Persuading the world of healthcare professionals that studying women's unique biology would improve their lives has not been an easy task; many scientists and physicians are still not convinced that women are significantly different from men in any area except that of their reproductive biology. We expect no less difficulty in persuading the medical profession that the best way to care for both women and men will take into account their sex-specific, diverse, striking and, in almost every case, completely unexpected attributes. It will require convincing science, massive educational efforts of the professional and lay communities, and thoughtful assessment of what we achieve with each of the modifications we make.
Executive summary
The conviction that biological sex and gender are important determinants of human health is only 15 years old.
Our study of women has been imperfect and important gaps in our information remain; for example, the difficulties we have faced in the direct investigation of the premenopausal patient continue and have not been adequately addressed or remedied.
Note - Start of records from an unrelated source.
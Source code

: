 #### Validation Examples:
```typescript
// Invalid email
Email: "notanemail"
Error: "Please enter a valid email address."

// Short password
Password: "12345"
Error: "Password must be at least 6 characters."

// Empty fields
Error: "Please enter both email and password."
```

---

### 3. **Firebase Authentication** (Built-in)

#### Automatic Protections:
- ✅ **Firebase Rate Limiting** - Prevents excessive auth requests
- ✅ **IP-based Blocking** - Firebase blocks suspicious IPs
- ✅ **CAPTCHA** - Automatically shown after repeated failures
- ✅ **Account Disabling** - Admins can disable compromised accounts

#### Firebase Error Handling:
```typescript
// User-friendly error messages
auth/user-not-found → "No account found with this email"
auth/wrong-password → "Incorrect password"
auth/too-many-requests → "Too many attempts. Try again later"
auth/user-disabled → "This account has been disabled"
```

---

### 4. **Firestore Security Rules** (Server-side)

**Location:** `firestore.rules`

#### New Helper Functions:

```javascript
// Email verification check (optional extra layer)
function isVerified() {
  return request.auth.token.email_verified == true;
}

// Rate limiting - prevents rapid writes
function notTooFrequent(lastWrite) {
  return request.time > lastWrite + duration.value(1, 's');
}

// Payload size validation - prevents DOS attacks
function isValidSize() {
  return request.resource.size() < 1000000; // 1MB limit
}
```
The effort to expand the discipline of women's health has been hampered by a commercialization and politicization of our efforts. For example, the mandate to include both sexes in human studies should logically be applied with the same rigor to research at other levels from work on populations of single cells to animal studies.
We have done a credible, if imperfect, job on developing a broader concept of the features of human biology that are unique to women. The same approach should now be extended to men and the wider concept of gender-specific medicine embraced at all levels from research to clinical care.